Personal immunity – As more people realise that they have had the virus and recovered, or that they were asymptomatic, there is an increasingly important question as to how the bodies of those individuals would react to further exposure to the virus, and particularly whether they can be re-infected or spread the virus to others in the future. With many viral infections an immunity to further infection is acquired after recovery from the initial exposure and it is hoped that this is the case for Coronavirus as well but at this stage it is simply not known what level of immunity would result from the initial exposure/recovery or how long lasting any immunity would be. It also seems to be the case that new forms of the virus can emerge, which may mean that exposure to a previous strain does not offer full protection.
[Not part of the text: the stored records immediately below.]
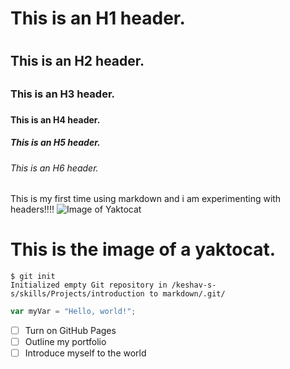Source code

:# This is an H1 header.<h1>
## This is an H2 header.<h2>
### This is an H3 header.<h3>
#### This is an H4 header.<h4>
##### This is an H5 header.<h5>
###### This is an H6 header.<h6>
This is my first time using markdown and i am experimenting with headers!!!!
![Image of Yaktocat](https://octodex.github.com/images/yaktocat.png)
# This is the image of a yaktocat.
```
$ git init
Initialized empty Git repository in /keshav-s-s/skills/Projects/introduction to markdown/.git/
```
``` javascript
var myVar = "Hello, world!";
```
- [ ] Turn on GitHub Pages
- [ ] Outline my portfolio
- [ ] Introduce myself to the world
The role of face coverings – There are many different types of face covering, and potentially substantial differences between the effects of the different types in terms of filtration of viral particles. The cloth mask, which covers the nose and mouth, and can be purchased or made at home, is the most common of these. Generally a multi-layer mask is recommended for superior filtration. These types of masks are still unlikely to offer the same level of filtration as higher grade medical masks. Many regions have recommended or mandated the use of the more available types of face covering for the public in certain circumstances or areas. As with much of the Coronavirus science, there are widely differing views as to the effectiveness of these face coverings. Those who advocate their use, generally do so primarily to reduce the risk of transmission from the wearer. So it is seen as a means of protecting others more than oneself, although to to the extent viral load for the wearer is reduced, some protection for the wearer may also exist. The majority of public health advice remains that distancing is a superior protection against large droplet transmission than a face covering. However, where distancing is impractical, many regions are recommending or mandating face coverings as a means of mitigating the increased risk of transmission due to lack of distance. Other regions have recommended or mandated face coverings as a means of reducing transmission by aerosolised particles. This has lead to rules requiring the use of face coverings in certain places, even where distance can be maintained. Green band wearers will need to consider how to best mitigate the risk of aerosol transmission when respecting the wishes of red banders in each context.